California Union Ins. Co. v. Excess Ins. Co., Ltd., 780 F. Supp. 1010 (S.D.N.Y. 1991)
December 26, 1991
EXCESS INSURANCE CO., LTD., Defendant.
United States District Court, S.D. New York.
*1011 Frederic R. Mindlin, Mound, Cotton & Wollan, New York City, for plaintiff.
Bernard Caesar and Deborah S. Levine, Bernard Caesar & Associates, New York City, for defendant.
METZNER, Senior District Judge:
Plaintiff California Union Insurance Company, (California Union), seeks damages from defendant Excess Insurance Co., Ltd., (Excess), for the alleged bad faith refusal to settle a law suit brought against Shipside Services, Inc., (Shipside), an insured who held a primary coverage policy with the defendant and an excess coverage policy with the plaintiff. The court has both personal and subject-matter jurisdiction of this diversity action.
Sometime between January 12 and January 23, 1984 a shipment of 719 cartons of men's shirts belonging to Bidermann Industries Financial Services, Inc., (Bidermann), disappeared from the premises of Shipside, a storage facility. At the time of the loss, Shipside held a primary insurance policy of $50,000 with a $5,000 deductible with Excess, and an excess insurance policy with a limit of $250,000 with California Union. On January 2, 1985 Bidermann commenced suit in New York State Supreme Court against Shipside and McRoberts Protective Agency, Inc, (McRoberts), the guard service hired by Shipside to protect its facility. Initially, Bidermann's complaint requested $120,000 in damages but in May, 1986 it increased its damage request to $221,000.

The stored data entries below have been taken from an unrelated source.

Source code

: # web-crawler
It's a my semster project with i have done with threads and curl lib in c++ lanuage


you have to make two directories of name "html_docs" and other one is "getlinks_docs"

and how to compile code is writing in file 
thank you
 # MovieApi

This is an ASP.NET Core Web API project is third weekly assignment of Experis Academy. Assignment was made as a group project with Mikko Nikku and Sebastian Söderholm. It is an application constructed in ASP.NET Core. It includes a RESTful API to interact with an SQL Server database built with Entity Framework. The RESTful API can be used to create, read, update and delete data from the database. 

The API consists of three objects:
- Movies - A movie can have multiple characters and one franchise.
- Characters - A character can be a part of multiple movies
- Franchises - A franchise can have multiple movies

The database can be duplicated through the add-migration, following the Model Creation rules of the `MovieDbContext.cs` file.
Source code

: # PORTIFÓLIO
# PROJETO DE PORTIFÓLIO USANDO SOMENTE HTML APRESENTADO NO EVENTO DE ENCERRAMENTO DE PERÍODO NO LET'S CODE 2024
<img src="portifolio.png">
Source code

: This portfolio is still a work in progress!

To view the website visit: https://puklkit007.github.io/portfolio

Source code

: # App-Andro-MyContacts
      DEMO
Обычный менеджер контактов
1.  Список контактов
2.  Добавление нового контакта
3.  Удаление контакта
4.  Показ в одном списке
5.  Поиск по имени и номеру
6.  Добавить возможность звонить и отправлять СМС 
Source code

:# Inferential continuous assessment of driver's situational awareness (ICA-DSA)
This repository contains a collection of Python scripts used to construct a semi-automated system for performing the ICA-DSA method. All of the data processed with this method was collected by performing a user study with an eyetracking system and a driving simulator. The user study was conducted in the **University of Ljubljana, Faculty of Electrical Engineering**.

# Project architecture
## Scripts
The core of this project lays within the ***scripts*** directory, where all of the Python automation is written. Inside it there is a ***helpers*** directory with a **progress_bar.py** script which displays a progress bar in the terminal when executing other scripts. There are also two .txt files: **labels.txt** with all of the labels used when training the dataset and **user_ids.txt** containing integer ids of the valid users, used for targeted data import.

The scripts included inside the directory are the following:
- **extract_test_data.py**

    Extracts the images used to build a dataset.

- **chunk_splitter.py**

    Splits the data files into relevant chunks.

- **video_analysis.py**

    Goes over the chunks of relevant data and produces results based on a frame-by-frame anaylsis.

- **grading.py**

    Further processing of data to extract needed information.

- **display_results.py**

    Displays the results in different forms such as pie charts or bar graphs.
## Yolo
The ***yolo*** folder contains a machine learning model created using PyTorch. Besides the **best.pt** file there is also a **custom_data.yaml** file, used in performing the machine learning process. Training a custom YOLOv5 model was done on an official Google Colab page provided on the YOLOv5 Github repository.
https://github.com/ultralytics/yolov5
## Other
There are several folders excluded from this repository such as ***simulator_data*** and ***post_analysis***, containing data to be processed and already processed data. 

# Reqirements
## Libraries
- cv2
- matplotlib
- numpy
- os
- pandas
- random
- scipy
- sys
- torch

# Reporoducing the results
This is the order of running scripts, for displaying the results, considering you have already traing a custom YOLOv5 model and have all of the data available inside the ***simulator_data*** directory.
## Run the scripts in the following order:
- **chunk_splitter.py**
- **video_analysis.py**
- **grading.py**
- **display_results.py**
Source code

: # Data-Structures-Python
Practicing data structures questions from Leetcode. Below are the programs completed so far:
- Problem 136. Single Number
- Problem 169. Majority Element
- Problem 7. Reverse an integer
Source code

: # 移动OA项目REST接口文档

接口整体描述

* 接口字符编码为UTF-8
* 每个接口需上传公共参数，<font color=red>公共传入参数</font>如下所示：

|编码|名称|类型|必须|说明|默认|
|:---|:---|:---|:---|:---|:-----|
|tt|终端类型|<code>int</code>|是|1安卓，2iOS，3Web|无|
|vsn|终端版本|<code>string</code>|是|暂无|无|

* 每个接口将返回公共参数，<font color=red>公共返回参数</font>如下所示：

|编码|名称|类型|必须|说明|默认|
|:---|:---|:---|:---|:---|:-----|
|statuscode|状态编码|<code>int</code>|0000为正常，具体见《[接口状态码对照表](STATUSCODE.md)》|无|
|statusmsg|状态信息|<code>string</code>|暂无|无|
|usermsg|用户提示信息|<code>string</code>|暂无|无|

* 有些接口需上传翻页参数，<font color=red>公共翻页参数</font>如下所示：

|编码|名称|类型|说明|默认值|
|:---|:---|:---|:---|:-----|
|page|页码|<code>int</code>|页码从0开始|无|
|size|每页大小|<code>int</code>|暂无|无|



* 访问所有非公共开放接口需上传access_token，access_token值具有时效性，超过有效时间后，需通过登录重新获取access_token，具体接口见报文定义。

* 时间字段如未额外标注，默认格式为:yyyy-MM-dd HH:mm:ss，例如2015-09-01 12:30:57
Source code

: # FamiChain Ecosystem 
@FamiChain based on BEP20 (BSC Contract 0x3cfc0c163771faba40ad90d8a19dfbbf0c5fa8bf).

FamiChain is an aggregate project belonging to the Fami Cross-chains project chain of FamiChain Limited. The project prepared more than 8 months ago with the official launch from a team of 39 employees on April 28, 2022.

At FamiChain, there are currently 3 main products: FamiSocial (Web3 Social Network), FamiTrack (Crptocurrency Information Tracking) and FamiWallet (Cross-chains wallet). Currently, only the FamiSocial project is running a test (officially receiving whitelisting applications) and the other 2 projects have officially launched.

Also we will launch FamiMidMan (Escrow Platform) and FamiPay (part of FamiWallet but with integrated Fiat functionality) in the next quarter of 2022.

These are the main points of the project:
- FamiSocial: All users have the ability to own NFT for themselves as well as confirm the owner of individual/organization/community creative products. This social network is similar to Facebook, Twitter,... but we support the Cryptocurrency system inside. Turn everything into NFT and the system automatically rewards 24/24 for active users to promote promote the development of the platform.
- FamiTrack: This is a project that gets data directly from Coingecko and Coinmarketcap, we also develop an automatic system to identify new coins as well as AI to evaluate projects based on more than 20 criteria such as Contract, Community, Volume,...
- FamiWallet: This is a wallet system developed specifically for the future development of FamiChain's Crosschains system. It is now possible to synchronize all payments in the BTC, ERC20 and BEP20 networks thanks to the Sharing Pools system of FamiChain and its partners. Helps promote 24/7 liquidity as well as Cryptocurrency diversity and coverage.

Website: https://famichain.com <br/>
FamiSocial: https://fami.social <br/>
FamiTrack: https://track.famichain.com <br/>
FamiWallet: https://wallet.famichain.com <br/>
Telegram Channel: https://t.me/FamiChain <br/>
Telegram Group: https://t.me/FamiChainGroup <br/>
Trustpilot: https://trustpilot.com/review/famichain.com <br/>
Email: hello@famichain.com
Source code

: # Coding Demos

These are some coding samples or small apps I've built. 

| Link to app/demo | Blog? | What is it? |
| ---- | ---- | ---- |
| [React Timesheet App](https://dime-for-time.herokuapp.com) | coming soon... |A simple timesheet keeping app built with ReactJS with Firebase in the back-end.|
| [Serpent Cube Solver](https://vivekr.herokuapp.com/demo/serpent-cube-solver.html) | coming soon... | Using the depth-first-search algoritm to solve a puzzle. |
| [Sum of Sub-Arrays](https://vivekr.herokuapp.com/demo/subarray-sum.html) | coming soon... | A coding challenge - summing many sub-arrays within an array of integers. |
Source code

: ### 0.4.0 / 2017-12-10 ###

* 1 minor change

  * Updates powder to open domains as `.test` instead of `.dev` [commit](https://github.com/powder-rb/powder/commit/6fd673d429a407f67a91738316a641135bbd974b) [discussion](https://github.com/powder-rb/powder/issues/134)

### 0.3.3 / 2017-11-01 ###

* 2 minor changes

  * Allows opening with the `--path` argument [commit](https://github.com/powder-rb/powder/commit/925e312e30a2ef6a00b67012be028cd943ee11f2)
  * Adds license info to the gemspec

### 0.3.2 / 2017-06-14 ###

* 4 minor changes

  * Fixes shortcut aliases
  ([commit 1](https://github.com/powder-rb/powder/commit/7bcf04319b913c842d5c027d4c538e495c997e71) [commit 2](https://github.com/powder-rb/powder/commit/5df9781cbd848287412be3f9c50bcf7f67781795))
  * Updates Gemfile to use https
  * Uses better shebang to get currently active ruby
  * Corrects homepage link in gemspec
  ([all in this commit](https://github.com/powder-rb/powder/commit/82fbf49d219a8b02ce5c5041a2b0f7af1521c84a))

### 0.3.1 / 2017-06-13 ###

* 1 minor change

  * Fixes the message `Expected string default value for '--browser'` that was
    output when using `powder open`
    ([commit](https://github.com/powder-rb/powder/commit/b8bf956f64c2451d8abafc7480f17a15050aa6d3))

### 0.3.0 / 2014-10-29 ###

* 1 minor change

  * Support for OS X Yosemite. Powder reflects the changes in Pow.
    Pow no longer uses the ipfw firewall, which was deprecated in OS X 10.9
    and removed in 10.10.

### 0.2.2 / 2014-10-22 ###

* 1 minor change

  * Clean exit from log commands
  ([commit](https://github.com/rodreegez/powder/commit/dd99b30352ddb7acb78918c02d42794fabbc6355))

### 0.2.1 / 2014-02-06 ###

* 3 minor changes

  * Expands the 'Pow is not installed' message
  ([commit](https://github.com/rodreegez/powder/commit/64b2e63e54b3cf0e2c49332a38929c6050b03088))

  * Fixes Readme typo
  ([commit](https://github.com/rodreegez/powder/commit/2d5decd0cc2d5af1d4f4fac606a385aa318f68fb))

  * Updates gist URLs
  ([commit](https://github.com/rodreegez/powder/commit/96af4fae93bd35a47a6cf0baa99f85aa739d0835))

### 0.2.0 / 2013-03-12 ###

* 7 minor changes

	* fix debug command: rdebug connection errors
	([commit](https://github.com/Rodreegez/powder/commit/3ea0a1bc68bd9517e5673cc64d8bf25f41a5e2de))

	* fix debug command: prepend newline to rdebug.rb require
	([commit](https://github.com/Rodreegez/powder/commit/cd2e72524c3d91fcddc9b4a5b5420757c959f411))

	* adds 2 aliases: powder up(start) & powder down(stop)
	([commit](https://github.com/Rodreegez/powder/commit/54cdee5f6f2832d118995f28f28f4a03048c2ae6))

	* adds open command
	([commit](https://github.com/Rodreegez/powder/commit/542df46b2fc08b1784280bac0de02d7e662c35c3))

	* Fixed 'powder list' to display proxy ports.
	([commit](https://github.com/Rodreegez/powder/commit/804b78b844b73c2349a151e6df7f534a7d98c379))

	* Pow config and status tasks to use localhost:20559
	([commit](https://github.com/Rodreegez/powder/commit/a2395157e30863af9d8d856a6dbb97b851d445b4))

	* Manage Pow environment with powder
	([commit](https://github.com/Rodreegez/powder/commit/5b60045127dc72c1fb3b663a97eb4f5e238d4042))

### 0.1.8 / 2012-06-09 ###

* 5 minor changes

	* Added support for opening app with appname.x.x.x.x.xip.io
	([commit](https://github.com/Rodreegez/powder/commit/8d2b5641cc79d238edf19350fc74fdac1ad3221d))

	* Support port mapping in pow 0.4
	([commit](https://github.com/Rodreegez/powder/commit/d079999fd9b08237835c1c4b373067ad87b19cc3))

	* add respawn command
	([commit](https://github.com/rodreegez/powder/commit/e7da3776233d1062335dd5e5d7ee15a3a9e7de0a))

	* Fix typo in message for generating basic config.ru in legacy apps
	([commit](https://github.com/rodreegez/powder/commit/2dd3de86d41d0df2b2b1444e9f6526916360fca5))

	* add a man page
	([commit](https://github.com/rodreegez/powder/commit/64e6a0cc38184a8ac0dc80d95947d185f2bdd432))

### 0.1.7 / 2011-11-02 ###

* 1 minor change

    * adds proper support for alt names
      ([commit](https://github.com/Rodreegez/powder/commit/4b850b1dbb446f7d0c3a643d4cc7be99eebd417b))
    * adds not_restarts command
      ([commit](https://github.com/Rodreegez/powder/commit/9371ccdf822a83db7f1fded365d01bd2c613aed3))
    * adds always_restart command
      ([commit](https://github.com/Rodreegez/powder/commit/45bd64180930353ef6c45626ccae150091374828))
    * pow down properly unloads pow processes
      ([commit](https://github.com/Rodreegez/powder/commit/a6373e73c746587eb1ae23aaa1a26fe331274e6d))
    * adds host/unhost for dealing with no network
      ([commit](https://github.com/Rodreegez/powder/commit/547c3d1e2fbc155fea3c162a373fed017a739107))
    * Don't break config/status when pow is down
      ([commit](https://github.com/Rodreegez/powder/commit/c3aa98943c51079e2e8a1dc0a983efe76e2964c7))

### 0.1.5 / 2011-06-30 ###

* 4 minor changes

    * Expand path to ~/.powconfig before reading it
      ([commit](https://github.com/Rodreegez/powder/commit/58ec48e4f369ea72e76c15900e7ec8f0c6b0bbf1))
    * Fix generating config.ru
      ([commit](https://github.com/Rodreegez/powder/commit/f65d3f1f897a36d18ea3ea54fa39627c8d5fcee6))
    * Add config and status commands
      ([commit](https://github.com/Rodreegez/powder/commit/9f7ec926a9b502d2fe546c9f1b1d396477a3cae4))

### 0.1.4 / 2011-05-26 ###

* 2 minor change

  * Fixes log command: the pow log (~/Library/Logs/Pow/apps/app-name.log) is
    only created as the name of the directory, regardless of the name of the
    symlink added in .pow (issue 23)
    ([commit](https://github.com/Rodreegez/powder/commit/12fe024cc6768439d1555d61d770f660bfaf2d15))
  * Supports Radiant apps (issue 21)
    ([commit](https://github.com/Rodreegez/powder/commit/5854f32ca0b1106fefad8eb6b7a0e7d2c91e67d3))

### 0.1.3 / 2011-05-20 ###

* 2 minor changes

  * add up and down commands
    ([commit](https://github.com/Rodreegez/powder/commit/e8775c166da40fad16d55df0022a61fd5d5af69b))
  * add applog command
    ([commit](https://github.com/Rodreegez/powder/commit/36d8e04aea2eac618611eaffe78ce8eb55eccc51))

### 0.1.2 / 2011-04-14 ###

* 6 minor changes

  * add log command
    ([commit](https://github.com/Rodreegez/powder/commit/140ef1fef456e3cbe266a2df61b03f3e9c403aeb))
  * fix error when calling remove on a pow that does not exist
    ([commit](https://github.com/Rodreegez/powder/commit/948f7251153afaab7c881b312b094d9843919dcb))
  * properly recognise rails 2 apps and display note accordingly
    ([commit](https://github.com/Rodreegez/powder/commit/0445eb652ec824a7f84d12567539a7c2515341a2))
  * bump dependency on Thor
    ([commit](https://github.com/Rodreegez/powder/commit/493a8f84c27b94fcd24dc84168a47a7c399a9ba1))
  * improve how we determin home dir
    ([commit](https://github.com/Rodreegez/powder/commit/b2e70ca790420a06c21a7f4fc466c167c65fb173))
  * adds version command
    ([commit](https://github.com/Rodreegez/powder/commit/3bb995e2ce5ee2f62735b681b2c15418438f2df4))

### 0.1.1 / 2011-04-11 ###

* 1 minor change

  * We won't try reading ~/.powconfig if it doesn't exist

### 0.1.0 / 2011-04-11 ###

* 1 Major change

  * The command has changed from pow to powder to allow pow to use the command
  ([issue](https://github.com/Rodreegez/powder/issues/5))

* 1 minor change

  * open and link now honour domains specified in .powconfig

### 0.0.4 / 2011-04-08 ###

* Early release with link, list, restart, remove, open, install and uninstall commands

In December 1984, shortly before instituting suit, James Carbine, Bidermann's counsel, informed Saul Berkman, the attorney defending Shipside, that Bidermann would settle its claim for "100% or reasonably close thereto." Berkman replied that such a settlement would not be possible given the early stage of the proceedings. Berkman, on December 6, 1984, communicated this settlement demand and his rejection of it to A.H. Hahn Co., (Hahn), the insurance adjuster investigating the claim for both Excess and California Union. Hahn, in turn, informed Excess and California Union. Hahn had arranged for Berkman's retention in the Shipside litigation. The California Union claims supervisor responsible for the claim did not reply to this communication.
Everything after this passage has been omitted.